The involved systems (ETRM, ERP, operational) will all feature their own respective architectures and modules. These won’t line up either, and there will be ample duplication. The typical ETRM system has the ability to manage inventory, as does SAP. SAP even includes its own commodity trading module set.
The range of data required is substantial. Counterparties, product specifications, prices, volumes, dates, times, infrastructure. And the data flows bi-directionally peer to peer, not just in the usual parent-child relationship.
The range of stakeholders is equally broad. Traders operate in their own department, distinct from Finance, accounting, and operations. Each department has its own performance metrics, responsibilities and risks. These are dissimilar and frequently at cross purposes.
Traders are naturally concerned about secrecy because their ability do certain kinds of deals is contingent of being the first mover. Security and protections for data are very important because of the sensitivity of the data involved in trading.
The Specific Challenges
The integrator will have to contend with a set of hard-to-solve challenges that are very specific to the world of ETRM.
Traders need timely access to ample exterior systems (weather data, market pricing), the provision of which can create problems. These systems are often provided by third parties, and can create security vulnerabilities.
I’ve already hinted at the complexity of commodity markets, with their commodity specific measures, pricing models, sources, trading nuances, and infrastructure specifics. Contracts for purchase and sale agreements may be hard to systematize.

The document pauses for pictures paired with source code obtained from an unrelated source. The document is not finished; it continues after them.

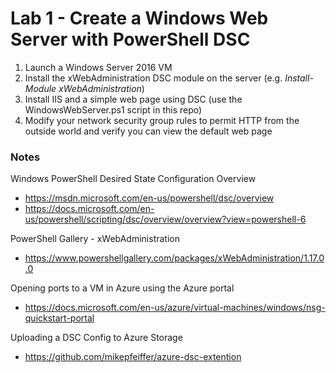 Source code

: # Lab 1 - Create a Windows Web Server with PowerShell DSC

1. Launch a Windows Server 2016 VM
2. Install the xWebAdministration DSC module on the server (e.g. *Install-Module xWebAdministration*)
3. Install IIS and a simple web page using DSC (use the WindowsWebServer.ps1 script in this repo)
4. Modify your network security group rules to permit HTTP from the outside world and verify you can view the default web page

### Notes

Windows PowerShell Desired State Configuration Overview
* https://msdn.microsoft.com/en-us/powershell/dsc/overview
* https://docs.microsoft.com/en-us/powershell/scripting/dsc/overview/overview?view=powershell-6

PowerShell Gallery - xWebAdministration
* https://www.powershellgallery.com/packages/xWebAdministration/1.17.0.0

Opening ports to a VM in Azure using the Azure portal
* https://docs.microsoft.com/en-us/azure/virtual-machines/windows/nsg-quickstart-portal

Uploading a DSC Config to Azure Storage
* https://github.com/mikepfeiffer/azure-dsc-extention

Energy trading is the only type of business transaction that I know of which has a financial market operating in parallel to provide for hedging and loss protection. The financial market devoted to hedging in energy is said to be an order of magnitude bigger than the energy market itself.
Energy companies routinely locate their trading organizations in one unit, so that the traders don’t end up competing with each other. That unit, however, can often have multiple operations located around the world in a follow-the-sun model, with offices in Houston, Singapore, and London. Those offices may have specific regulatory or business practices that inform the integration effort, and complicate the effort to deliver the integration.
Conclusions
Successfully deploying and integrating an ETRM system into a running business is a substantial task. The successful integrator will promote an open and collaborative environment for the multiple technology and business teams to address the many integration challenges. While the stakes are high, the benefits of a well-designed and executed integration are well worth the investment.